Stephen Moore quoted Dr. Richard Vedder, Distinguished Professor Emeritus of Economics at Ohio University, in a Heritage Foundation article on “Obama’s Economy: Where Did All The Young Workers Go?”
Economists are scratching their heads trying to figure out a puzzle in this recovery: Why are young people not working? People retiring at age 60 or even 55 in a weak economy is easy to understand. But at 25?
The percentage of adult Americans who are working or looking for work now stands at 62.8%, a 36-year low and down more than 3 percentage points since late 2007, according to the Labor Department’s May employment report.
Saltsman’s research shows that a 10% rise in the minimum wage could mean a 2% or 3% decline in young Americans working. Seattle is raising its minimum wage to $15 an hour. A $10.10 federal minimum wage is being pushed by the White House. The current minimum wage is $7.25.
“When wages are held artificially high,” says Ohio University economics professor Richard Vedder, “jobs are a lot more scarce.
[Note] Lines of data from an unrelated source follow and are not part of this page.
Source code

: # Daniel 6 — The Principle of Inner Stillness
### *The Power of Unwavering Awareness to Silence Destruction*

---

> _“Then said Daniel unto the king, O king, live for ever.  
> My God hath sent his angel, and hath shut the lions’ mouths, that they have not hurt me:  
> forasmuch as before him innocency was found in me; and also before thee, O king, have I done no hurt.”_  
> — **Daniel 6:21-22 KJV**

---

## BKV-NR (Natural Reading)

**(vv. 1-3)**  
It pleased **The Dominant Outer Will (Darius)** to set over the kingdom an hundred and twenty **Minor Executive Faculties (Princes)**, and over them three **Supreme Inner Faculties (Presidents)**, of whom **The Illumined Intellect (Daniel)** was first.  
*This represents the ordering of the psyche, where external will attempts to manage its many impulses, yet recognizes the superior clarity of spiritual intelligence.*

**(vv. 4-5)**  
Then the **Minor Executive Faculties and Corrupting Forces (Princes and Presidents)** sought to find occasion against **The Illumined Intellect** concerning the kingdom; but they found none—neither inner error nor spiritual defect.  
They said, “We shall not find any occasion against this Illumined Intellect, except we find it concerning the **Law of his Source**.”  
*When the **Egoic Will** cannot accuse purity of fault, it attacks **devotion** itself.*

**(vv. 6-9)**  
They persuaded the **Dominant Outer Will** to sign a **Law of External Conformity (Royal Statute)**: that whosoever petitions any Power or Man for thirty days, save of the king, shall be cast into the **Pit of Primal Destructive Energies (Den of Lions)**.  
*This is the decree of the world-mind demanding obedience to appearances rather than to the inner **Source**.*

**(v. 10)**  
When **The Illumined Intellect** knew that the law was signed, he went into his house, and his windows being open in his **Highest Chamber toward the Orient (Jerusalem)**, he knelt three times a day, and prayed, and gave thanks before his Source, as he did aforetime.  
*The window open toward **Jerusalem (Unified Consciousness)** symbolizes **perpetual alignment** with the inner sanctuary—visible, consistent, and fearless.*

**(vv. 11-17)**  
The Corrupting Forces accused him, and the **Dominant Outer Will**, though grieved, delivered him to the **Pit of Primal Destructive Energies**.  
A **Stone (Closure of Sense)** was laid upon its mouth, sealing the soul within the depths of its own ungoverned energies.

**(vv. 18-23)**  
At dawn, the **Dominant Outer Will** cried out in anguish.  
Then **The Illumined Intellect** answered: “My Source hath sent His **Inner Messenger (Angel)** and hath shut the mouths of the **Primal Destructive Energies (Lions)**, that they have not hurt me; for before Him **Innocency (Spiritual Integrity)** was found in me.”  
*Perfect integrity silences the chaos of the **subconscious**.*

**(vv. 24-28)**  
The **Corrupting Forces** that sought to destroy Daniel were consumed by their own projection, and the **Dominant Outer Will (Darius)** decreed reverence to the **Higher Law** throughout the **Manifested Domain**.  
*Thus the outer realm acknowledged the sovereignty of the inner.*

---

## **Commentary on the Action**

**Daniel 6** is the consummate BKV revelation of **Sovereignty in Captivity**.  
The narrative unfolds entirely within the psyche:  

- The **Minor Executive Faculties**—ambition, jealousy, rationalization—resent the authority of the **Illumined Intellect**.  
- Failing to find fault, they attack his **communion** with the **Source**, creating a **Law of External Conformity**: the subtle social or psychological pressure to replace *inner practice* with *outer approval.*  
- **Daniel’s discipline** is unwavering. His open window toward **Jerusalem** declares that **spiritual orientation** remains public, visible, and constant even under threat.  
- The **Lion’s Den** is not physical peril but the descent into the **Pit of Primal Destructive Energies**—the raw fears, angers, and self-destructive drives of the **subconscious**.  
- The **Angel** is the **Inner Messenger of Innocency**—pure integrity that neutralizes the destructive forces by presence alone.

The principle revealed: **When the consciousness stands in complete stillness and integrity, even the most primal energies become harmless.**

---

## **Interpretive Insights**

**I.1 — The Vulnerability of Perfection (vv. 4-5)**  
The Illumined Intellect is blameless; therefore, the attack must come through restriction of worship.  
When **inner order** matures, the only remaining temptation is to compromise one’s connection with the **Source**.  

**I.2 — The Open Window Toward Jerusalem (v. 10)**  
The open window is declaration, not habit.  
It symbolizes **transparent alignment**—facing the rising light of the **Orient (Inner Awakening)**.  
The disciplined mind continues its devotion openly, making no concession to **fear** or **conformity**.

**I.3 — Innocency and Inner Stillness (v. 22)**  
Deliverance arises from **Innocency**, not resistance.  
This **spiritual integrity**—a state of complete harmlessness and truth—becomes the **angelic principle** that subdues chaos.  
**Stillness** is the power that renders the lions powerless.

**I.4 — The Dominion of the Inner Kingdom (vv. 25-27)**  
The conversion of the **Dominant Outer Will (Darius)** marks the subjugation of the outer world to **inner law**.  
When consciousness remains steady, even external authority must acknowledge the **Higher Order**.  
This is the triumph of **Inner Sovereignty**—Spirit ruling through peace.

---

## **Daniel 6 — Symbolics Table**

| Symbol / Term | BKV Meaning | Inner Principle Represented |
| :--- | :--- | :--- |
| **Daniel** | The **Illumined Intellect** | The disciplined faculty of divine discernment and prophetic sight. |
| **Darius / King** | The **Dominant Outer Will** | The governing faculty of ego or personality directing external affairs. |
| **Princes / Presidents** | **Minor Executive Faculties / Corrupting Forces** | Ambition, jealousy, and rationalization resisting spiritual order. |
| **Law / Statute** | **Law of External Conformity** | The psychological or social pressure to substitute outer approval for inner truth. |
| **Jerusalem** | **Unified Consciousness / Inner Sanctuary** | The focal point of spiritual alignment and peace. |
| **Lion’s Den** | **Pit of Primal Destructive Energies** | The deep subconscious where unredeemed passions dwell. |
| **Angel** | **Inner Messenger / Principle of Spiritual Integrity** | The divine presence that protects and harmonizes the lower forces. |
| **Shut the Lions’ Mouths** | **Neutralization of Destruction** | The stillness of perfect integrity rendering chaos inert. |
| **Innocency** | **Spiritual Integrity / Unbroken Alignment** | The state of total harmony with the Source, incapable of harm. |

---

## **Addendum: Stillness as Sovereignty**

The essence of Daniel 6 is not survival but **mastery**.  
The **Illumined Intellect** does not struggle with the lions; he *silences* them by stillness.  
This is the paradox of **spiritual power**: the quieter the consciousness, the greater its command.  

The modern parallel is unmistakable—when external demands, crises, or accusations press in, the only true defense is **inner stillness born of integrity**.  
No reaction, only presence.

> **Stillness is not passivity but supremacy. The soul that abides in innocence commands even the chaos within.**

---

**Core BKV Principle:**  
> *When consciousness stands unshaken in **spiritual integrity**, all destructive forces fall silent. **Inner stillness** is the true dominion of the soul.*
Unemployment is negatively associated with the wage rate.”
High teen unemployment is a big problem in Europe, where wage floors are very high. In nations such as France and Spain, the young delay their entry into the workforce until their mid- or even late 20s. These workers’ wages rarely catch up to those who start working earlier. Europe has traditionally had a much smaller share of young adults in jobs.